Pour the mix into the bucket, and place your hose in the bucket in a fasion that it creates a swirling effect. There should be no reason to stir.
 
Just be careful what you have in the bottling bucket when you pour in the hot priming sugar solution. I use an auto siphon and almost cracked the plastic when I poured hot sugar onto it.

Marc.
 
mbreen01 said:
Just be careful what you have in the bottling bucket when you pour in the hot priming sugar solution. I use an auto siphon and almost cracked the plastic when I poured hot sugar onto it.

Marc.

Marc, you don't cool off your priming sugar solution before putting it in the bottling bucket? If not, you're siphoning your beer onto that hot solution and won't that kill off alot of yeast?
I cool mine in the freezer until it's the same temperature as my beer before I siphon my beer into it.
 
You don't have to cool the sugar water down all the way. If you get it to, say, around 120ºF you'll be okay, I think, just because there is so much other liquid you're adding on top of it that by the time you're done it's averaged out to the same room temperature or so. Those first few thousand yeasties will die, sure, but sacrifices have to be made sometimes. :p
 
I poured the hot priming solution into my bottling bucket then siphoned the beer right on top. I was getting carbonation a week later.

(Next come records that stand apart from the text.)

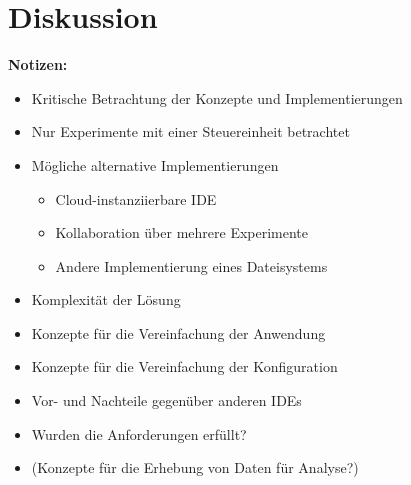 \chapter{Diskussion}\label{section:diskussion}

\begin{note}
    \textbf{Notizen:}
    \begin{itemize}
        \item Kritische Betrachtung der Konzepte und Implementierungen
        \item Nur Experimente mit einer Steuereinheit betrachtet
        \item Mögliche alternative Implementierungen
              \begin{itemize}
                  \item Cloud-instanziierbare IDE
                  \item Kollaboration über mehrere Experimente
                  \item Andere Implementierung eines Dateisystems
              \end{itemize}
        \item Komplexität der Lösung
        \item Konzepte für die Vereinfachung der Anwendung
        \item Konzepte für die Vereinfachung der Konfiguration
        \item Vor- und Nachteile gegenüber anderen IDEs
        \item Wurden die Anforderungen erfüllt?
        \item (Konzepte für die Erhebung von Daten für Analyse?)
    \end{itemize}
\end{note}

I may be totally wrong, but the speed in which the beer siphoned into the bottling bucket was pretty fast, and although I'm sure many yeasties met their ends in the beginning, the sheer volume of the incoming beer seemed to cool down the relatively small amount of priming solution very quickly.
 
I've never really thought about this before. I've always just dumped the freshly boiled priming solution straight into the bottling bucket, then racked the ready-to-bottle beer on top! Yeast must die at those temps! I'm a murder :cross: To think... all those yeasts that could have lived to carbonate my beer more.

Don't get me wrong though... i always get carbonation, most of the time it's within a few days to a week, but a little extra yeast can sometimes go a long way with bottling. I had one beer that needed a minimum of 2 weeks to carbonate, and I'm sure if there were more yeast, it would have been quicker.

In all honesty... do we really know if it would make a difference? Yeasts are so mysterious :fro:

5gB
 
JohnnyK,

Cool the pint or so of priming sugar-water,
not nesessarily to room temp. but at least half way,
{it is easy to cool that small amount of liquid}
pour the priming sugar-water in the bucket first.

And then 'rack' the wort in, stirring it with a big plastic spoon from the homebrew supply being careful not to get bubbles in it.
Stir real slowly, round and round up and down,
mix several times during the bottling process so that you don't end up with inconsistantcy of carbonation in your bottles of beer-ale.
{ie. One has a head on it and the next one don't.}

As they say...

"Lets git ignert and go coon hunting!"

Knife
 
I tend to siphon a little bit of the beer into the bucket, and then carefully pour the corn sugar solution down the side of the bucket as the beer is filling up.
 
ayrton said:
I tend to siphon a little bit of the beer into the bucket, and then carefully pour the corn sugar solution down the side of the bucket as the beer is filling up.


me too. i pour 1/3 of the priming solution in the priming bucket. siphon wort on top of it. when bucket is about 1/2 full, pour another 1/3 of the priming sugar solution, then when the beer is all siphoned in my bottling bucket, I add the other 1/3 of the priming sugar solution. When I first started brewing I used to pour all the sugar solution in my bucket and rack onto it. I had a few batches with varying carbonation in the bottles, so I started doing it the other way and have had no problems.


loop
 
If you use a no-rinse sanitzer, then it's very easy to sanitize a big spoon and gently stir a few times over the course of bottling.
 
JacktheKnife said:
JohnnyK,
And then 'rack' the wort in, stirring it with a big plastic spoon from the homebrew supply being careful not to get bubbles in it.

This is very important. You don't want any extra air getting to your batch.
 
i figured the same thing as Torchiest. dumped the stuff in there flaming hot and figured 'ah screw it so a few yeasties bite it but there are plenty more where they came from'. the strongest survive, right? or is it the ones at the bottom of the bucket that dont get fried with the hot liquid poured in? i forget
 
Loop md,

The best priming idea I have heard yet!
I have noticed that pouring when the bucket is partially full causes bubbles,
and have been pouring the priming sugar-water first.
But last would be easy too, as the level of ale,
is not so far down in ther bucket.
I'll pour half at first, and the rest after the bucket is full,
stirring well several times.
And in fact inconsistancy of carbination is a regular occurance,
in my 'Hammerbier' and to be expected.
I'll bet this pour-mix pour-mix will solve that problem, thanks!